With Jail Sentences and Corporate Flameouts, China Is Tackling its Debt

The impact is beginning to show.

Over the past four days alone, three private Chinese companies have defaulted on debt, telling their bondholders that they cannot make repayments, according to data compiled by S&P Global. So far this year, 13 companies have defaulted on bonds, with the pace quickening in recent weeks. Defaults were rare or nonexistent in earlier years, in part because local authorities pressured lenders to forgive or extend missed payment dates to preserve jobs and keep the economy stable.

“The intensified regulatory control on shadow banking activities have largely shut down this alternative financing channel,” said Ivan Chung, associate managing director of Greater China credit research at the ratings agency Moody’s. “Weak issuers are more vulnerable to default pressure,” he added.

Bankruptcies have shot up, too, with new cases growing by more than half in 2017 compared to the previous year, according to a study by Orient Capital Research. In its report, the research firm said it expected to see a significant increase in defaults by Chinese companies again this year.

Overall borrowing has become more expensive for many companies.

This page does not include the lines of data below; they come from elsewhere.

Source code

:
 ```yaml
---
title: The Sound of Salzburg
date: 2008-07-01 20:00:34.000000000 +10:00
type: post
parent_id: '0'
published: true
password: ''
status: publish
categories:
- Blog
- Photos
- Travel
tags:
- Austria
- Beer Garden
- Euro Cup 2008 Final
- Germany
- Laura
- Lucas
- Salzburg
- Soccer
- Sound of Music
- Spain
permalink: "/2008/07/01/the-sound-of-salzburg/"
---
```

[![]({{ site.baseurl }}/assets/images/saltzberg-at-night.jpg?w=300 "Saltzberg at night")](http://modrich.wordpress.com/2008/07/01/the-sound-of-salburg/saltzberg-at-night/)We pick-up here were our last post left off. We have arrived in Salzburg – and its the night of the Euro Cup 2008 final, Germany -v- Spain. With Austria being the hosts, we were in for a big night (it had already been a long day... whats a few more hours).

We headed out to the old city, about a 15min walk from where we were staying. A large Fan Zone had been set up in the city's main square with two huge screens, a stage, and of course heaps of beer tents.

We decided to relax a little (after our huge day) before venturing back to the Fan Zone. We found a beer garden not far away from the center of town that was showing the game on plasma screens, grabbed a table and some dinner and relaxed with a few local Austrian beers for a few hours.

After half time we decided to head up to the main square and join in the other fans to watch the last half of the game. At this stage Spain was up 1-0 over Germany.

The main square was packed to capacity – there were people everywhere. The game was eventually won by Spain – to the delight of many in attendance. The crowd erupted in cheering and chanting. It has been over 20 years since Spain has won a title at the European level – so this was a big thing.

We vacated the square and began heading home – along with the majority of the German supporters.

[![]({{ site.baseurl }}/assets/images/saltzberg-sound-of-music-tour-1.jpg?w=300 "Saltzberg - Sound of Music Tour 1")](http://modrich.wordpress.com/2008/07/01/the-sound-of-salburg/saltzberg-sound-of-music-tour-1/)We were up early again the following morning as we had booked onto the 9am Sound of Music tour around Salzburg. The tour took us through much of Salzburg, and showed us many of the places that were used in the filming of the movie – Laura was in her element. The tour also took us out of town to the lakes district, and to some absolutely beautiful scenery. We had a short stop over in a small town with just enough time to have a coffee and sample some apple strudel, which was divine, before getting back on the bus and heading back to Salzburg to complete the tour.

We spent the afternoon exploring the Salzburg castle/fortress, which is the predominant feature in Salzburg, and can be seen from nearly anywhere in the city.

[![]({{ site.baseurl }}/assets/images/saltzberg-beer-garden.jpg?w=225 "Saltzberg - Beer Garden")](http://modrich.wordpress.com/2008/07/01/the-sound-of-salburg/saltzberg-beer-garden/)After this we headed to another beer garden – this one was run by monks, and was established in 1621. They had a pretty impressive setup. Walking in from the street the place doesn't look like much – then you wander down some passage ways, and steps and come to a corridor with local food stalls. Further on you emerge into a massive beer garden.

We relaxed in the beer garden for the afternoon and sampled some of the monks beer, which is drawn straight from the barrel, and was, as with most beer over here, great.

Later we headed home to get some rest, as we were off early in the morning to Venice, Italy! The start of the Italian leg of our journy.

Bond rates are rising, too, making it more costly for companies to tap that source of money.

The Chinese government is playing a careful game. Even as it allows more defaults, last month it poured more money into the financial system to contain the potential damage.

It is also sparing larger companies like Anbang. With about 35 million policyholders, Anbang could shake China’s financial system if it collapsed.

“With smaller companies, they are not necessarily going to step in,” said Fraser Howie, a former banker in Asia and a co-writer of three books on the Chinese financial system. He added, “What you’re seeing is that the government is allowing some of them to fail. There are lots of private companies that are defaulting on a daily basis.”